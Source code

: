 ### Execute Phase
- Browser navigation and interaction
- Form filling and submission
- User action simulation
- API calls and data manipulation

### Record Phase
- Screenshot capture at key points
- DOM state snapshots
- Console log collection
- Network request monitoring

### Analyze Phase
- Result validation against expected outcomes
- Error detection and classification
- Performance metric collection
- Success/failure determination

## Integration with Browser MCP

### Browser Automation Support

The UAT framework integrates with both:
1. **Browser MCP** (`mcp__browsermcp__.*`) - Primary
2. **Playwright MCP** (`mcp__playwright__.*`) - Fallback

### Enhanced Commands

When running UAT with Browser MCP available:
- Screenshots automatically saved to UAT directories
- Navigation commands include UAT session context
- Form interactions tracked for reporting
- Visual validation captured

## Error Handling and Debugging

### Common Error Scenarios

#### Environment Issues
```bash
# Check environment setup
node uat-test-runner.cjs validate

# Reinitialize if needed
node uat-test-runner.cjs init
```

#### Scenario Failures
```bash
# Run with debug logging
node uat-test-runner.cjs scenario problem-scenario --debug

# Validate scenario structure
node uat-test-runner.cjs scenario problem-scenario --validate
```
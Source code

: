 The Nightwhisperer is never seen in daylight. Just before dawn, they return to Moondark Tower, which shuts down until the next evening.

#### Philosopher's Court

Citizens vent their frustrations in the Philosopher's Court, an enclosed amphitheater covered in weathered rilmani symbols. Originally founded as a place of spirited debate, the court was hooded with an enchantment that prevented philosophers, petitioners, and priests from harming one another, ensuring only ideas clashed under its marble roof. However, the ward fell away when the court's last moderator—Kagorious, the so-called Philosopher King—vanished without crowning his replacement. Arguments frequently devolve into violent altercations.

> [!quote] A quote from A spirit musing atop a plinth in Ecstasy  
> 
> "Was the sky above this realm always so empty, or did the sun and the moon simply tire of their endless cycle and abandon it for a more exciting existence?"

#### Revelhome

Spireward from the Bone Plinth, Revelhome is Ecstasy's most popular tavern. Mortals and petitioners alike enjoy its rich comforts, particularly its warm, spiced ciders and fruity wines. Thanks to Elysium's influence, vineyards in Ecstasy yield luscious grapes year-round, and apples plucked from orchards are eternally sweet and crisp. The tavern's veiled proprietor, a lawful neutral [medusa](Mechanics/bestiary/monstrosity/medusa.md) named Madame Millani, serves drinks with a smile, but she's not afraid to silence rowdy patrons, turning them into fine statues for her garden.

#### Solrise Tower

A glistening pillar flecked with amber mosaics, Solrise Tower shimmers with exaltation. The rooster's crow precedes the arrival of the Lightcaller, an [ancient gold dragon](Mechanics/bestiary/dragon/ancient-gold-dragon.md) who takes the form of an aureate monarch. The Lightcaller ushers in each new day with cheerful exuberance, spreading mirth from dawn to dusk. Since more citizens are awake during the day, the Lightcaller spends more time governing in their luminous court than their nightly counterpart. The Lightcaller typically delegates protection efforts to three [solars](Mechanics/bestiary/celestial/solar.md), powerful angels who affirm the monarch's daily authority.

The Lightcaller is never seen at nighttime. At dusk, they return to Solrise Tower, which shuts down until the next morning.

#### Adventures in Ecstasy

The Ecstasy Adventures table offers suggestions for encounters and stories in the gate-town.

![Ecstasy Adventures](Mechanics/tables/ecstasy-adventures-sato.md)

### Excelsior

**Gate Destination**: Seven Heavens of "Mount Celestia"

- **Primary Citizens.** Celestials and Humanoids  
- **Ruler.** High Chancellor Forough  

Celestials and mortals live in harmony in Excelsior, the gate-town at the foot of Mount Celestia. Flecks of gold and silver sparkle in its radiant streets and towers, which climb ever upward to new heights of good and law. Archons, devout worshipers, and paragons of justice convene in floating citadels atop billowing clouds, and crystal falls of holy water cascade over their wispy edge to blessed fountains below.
******************************
The response must consist solely of the lines from the top of the records through the line holding "1. **Browser MCP**", copied word for word.

**Result of this task**
Source code

: ### Execute Phase
- Browser navigation and interaction
- Form filling and submission
- User action simulation
- API calls and data manipulation

### Record Phase
- Screenshot capture at key points
- DOM state snapshots
- Console log collection
- Network request monitoring

### Analyze Phase
- Result validation against expected outcomes
- Error detection and classification
- Performance metric collection
- Success/failure determination

## Integration with Browser MCP

### Browser Automation Support

The UAT framework integrates with both:
1. **Browser MCP** (`mcp__browsermcp__.*`) - Primary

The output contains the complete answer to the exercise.